Der größte Brocken bei den Investitionen ist der Ausbau der Waldmannsgasse mit 565.000 Euro. Die Gemeinde erhält dafür eine Zuwendung aus dem Investitionsstock des Landes. Darüber hinaus sind im Haushalt 230.000 Euro für den Umbau des gemeindeeigenen Tennenspielfelds der Sportanlage und die Anschaffung eines Rasenroboters eingeplant. 130.000 Euro sind für die Gestaltung des Dorfmittelpunkts vorgesehen. Für die weitere Umsetzung des Breitbandausbaus stehen 30.000 Euro bereit.

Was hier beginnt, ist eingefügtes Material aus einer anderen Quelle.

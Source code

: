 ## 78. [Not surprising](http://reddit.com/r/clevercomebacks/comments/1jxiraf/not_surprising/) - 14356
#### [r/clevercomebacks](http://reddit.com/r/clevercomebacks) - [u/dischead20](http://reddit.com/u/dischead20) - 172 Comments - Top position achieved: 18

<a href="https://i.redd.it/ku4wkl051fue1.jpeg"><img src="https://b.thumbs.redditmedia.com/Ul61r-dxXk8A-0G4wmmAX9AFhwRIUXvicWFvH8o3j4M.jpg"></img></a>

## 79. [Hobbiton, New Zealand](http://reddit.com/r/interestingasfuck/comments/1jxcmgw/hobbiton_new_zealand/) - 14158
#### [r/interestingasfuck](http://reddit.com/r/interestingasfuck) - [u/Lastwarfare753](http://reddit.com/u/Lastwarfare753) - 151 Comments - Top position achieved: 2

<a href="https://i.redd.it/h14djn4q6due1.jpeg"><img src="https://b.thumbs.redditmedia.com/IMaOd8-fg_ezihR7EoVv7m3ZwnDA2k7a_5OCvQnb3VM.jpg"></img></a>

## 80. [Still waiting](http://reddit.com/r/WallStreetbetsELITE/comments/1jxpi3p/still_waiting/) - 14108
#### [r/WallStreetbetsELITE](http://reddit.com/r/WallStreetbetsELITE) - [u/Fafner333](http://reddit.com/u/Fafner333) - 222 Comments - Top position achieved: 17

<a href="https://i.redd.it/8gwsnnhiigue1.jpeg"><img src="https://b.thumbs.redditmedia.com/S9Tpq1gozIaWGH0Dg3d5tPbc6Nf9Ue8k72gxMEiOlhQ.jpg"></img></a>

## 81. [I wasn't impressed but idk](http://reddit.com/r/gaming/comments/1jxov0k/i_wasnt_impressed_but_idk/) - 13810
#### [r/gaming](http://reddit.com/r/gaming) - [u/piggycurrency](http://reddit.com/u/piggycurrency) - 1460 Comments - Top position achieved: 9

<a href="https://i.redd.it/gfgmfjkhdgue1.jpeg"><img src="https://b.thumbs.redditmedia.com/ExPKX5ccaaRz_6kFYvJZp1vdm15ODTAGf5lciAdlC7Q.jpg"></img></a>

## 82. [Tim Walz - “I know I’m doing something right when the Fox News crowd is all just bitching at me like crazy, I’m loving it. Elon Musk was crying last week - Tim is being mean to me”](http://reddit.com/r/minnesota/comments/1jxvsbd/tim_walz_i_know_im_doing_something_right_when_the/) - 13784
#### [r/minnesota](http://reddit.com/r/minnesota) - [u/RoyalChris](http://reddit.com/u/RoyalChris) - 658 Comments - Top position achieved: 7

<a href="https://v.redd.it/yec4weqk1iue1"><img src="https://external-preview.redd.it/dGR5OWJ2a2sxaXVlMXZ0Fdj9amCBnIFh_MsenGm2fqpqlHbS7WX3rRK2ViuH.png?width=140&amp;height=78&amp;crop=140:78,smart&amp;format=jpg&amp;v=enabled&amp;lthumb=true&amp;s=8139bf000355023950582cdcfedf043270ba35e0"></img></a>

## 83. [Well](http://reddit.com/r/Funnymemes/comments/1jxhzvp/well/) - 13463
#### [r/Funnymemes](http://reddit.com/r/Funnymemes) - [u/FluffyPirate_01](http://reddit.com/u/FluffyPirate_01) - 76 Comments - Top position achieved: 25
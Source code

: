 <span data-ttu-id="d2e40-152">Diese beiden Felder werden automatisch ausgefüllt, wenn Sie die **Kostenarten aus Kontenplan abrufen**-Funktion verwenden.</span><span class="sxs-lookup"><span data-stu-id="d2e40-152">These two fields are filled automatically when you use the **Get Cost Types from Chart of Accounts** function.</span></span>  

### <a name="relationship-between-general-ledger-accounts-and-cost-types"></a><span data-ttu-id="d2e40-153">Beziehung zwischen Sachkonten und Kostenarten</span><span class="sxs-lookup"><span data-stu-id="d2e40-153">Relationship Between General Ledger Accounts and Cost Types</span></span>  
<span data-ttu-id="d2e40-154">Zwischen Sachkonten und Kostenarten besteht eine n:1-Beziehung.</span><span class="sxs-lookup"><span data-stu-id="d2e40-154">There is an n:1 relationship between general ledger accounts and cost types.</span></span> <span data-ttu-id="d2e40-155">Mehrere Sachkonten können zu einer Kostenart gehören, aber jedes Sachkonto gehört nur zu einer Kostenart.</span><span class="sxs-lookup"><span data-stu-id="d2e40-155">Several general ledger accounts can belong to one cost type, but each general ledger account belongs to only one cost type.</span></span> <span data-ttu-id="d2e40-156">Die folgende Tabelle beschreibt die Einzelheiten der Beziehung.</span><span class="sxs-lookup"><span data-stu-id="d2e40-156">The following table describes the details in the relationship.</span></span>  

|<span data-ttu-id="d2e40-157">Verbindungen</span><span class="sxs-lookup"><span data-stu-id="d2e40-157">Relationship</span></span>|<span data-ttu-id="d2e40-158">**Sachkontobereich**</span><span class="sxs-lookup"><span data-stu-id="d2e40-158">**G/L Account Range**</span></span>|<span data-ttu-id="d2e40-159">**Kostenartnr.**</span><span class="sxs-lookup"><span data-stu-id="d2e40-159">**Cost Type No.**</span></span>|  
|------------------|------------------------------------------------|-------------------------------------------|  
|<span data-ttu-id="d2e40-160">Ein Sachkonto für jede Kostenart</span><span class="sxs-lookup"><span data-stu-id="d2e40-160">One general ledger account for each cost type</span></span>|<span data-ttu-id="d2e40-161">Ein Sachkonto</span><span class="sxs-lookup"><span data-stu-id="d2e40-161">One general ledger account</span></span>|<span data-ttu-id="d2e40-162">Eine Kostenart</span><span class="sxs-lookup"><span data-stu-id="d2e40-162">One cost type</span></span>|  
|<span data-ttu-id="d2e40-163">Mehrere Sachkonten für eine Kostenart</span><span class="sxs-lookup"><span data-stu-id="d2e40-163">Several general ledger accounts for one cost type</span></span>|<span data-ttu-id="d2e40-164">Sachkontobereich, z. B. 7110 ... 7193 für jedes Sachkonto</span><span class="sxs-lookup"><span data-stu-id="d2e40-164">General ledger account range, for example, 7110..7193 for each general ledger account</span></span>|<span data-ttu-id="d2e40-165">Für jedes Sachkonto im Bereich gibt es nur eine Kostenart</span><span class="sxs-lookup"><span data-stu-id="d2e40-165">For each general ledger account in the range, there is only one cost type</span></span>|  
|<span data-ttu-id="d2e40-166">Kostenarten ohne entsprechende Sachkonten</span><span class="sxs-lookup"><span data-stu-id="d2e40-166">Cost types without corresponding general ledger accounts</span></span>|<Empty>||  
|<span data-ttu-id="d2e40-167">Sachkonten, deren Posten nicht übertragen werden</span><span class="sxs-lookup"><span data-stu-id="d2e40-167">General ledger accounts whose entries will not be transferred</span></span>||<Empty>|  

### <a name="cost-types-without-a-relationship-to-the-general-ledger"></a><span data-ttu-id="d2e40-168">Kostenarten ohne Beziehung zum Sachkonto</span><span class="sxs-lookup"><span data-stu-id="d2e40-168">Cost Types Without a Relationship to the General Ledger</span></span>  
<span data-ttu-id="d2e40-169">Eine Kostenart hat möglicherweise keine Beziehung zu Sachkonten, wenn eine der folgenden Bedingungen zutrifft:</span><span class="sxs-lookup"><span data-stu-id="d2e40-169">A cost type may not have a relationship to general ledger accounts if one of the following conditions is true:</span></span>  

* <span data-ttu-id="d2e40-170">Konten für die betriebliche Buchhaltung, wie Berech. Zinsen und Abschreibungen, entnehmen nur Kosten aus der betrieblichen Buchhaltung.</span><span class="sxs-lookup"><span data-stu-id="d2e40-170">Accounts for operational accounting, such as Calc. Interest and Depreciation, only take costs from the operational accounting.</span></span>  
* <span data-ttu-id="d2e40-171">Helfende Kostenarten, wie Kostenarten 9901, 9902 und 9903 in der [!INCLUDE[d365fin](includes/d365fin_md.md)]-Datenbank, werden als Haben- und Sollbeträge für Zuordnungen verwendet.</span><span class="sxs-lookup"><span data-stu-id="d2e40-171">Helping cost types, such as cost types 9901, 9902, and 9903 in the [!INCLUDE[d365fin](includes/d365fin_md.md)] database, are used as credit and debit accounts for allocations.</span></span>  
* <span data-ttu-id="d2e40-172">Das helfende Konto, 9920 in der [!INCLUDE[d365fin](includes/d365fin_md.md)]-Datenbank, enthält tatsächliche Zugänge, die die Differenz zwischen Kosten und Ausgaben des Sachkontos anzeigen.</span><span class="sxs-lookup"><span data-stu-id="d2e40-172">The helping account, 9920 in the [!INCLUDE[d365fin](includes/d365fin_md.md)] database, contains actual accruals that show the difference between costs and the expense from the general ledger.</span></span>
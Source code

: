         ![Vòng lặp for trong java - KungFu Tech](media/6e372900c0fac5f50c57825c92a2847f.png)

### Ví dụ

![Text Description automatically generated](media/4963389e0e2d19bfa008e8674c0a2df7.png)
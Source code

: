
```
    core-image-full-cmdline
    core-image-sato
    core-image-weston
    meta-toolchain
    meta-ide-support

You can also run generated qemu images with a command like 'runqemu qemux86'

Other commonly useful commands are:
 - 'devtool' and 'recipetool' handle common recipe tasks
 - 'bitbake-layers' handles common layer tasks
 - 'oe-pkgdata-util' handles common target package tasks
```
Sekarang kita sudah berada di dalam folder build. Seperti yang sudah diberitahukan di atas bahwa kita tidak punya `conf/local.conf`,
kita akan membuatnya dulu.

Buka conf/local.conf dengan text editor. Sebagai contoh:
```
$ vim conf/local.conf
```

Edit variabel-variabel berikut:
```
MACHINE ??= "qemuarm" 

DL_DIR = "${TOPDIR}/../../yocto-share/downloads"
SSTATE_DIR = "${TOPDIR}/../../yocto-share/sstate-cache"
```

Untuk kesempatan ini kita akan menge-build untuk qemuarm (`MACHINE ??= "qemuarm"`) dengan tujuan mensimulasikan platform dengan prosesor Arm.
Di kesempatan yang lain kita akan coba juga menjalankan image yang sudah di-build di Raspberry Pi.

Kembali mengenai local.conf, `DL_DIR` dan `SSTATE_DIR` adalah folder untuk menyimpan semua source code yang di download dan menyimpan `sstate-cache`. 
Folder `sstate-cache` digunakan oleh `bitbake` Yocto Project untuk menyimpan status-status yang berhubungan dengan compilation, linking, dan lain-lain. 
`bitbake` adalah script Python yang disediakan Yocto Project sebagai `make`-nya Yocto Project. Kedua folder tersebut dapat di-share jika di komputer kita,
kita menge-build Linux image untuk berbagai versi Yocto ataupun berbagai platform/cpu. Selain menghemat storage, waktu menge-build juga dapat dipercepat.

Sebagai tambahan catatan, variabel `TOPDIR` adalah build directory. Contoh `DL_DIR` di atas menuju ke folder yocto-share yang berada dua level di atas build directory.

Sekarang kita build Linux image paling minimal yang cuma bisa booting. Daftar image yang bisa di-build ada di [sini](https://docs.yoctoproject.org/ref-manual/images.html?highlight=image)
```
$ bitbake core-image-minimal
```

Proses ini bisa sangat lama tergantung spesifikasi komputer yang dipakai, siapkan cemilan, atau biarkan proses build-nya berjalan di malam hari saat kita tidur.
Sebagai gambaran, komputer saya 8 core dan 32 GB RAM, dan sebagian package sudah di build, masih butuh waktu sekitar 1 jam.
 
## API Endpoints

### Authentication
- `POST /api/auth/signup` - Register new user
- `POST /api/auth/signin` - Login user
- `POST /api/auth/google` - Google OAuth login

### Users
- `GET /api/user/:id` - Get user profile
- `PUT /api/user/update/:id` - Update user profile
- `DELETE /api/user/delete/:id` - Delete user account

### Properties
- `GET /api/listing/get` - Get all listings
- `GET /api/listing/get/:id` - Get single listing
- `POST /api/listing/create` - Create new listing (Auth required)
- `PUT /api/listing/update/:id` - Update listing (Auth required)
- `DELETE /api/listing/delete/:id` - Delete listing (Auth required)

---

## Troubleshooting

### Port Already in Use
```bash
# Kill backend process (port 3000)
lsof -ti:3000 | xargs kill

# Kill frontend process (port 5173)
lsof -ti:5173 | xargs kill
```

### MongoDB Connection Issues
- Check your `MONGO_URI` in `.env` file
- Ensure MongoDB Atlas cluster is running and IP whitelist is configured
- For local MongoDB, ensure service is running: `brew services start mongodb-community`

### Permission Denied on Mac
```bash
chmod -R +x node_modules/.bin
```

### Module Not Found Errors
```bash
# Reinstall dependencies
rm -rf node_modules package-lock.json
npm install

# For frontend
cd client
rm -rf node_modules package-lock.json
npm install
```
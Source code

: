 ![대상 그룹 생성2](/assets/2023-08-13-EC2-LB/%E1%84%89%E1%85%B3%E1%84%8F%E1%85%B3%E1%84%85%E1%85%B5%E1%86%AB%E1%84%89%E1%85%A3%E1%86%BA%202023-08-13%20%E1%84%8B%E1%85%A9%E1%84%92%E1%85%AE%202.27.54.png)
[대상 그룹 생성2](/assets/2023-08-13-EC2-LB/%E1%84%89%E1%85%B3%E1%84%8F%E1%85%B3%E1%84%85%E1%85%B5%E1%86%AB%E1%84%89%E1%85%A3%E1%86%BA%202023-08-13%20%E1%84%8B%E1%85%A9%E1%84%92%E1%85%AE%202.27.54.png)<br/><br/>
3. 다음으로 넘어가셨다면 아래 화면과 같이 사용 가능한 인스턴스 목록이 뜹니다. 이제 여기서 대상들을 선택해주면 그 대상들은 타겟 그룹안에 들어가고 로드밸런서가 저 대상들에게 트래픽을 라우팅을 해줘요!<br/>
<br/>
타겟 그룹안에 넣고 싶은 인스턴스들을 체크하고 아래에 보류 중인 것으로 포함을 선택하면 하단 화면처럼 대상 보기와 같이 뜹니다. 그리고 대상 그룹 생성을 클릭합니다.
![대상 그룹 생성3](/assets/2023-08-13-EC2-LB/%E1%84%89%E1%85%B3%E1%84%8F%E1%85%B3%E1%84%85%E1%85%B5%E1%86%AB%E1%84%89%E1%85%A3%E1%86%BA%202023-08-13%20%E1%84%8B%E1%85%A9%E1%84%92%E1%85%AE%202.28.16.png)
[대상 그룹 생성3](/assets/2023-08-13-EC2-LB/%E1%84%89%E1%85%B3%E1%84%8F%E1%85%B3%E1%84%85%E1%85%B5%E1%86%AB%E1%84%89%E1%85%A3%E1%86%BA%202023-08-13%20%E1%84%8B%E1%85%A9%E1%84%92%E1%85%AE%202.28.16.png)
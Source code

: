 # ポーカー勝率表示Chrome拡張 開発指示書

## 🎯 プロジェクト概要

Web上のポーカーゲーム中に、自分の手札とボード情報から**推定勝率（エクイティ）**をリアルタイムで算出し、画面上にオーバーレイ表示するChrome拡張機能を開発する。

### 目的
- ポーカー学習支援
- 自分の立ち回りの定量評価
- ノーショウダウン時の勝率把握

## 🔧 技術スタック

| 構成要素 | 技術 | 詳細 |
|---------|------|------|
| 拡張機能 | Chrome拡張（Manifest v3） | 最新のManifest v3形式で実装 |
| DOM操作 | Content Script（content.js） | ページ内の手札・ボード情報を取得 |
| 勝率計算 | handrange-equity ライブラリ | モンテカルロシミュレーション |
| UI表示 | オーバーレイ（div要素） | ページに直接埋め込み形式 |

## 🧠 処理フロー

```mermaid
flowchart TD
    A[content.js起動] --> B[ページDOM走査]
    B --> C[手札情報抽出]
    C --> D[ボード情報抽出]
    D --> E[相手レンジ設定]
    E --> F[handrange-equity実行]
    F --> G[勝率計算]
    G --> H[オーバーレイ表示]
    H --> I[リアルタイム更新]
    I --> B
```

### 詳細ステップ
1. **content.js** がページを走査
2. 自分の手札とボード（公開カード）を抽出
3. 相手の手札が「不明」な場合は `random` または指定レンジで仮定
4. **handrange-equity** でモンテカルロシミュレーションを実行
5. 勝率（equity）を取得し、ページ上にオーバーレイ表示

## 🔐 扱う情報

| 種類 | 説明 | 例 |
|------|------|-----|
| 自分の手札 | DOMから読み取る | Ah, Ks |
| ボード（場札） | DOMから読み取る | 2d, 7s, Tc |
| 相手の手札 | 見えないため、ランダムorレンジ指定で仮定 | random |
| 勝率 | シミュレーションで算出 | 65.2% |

„Erforderliche Investitionen“
Franz-Josef Zech (FWG) bezeichnete den Haushalt als verantwortungsvoll und überlegt. Nachdem in den vergangenen Jahren ein Investitionsstau entstanden sei, seien dieses Mal Ausgaben für größere Investitionen eingestellt worden. Zech nennt als Beispiele die Umwandlung des „maroden Hartplatzes“ in einen Naturrasenplatz und die Planung der Dorfplatzsanierung. „Auch dies ist eine erforderliche Investition für die Zukunft Niederkirchens.“ Dass die Gemeinde höhere Umlagen zahlen muss, obwohl ihre Einnahmen coronabedingt sinken, zeige, dass „dringend eine Änderung der Gesetzeslage“ nötig sei. Die freiwilligen Ausgaben in Höhe von 363.000 Euro seien wichtig für das Dorfleben. Damit würden beispielsweise die Vereine, die Jugend und die Seniorenbetreuung gefördert.
Isabel Mackensen, Ratsmitglied und Bundestagsabgeordnete der SPD, sagte, der Haushalt enthalte viele wichtige Punkte für eine gute Zukunft der Gemeinde. Für sie als waldpolitische Sprecherin der SPD-Bundestagsfraktion sei die erhebliche Steigerung der Umlage für den Forstzweckverbandes ein Alarmsignal. „Wir sehen hier die Auswirkungen des Klimawandels, weswegen wir als Koalition jetzt auch einen Antrag zur Honorierung von Ökosystemleistungen im Bundestag einbringen, um gerade auch die kommunalen Waldbesitzer wie Niederkirchen beim Waldumbau zu unterstützen“, so Mackensen. Wichtige Schritte für den Ort seien auch der Umbau des Dorfmittelpunkts, der Breitbandausbau und die Beteiligung am Konzept barrierefreie Radwege. Allerdings könnten diese nicht aus den verfügbaren Haushaltsmitteln bestritten werden. „Die finanzielle Ausstattung der Kommunen ist ein grundlegendes Zukunftsthema, das sowohl auf Bundes- aber auch auf Landesebene angegangen werden muss.“
Aus Sicht von CDU-Fraktionssprecher Gerd Pfaffmann haben drei Investitionen Priorität: die Sicherung der ärztlichen Versorgung durch einen Neubau von Praxisräumen, die Instandsetzung der Mehrzweckhalle sowie der Ausbau der gemeindeeigenen Straßen und Gehwege durch wiederkehrende Beiträge. Trotz der Corona-Krise sei es notwendig, richtungsweisend zu investieren. Die derzeitigen Praxisräume des neuen Arztes seien nicht barrierefrei und damit nur eingeschränkt als Praxis tauglich.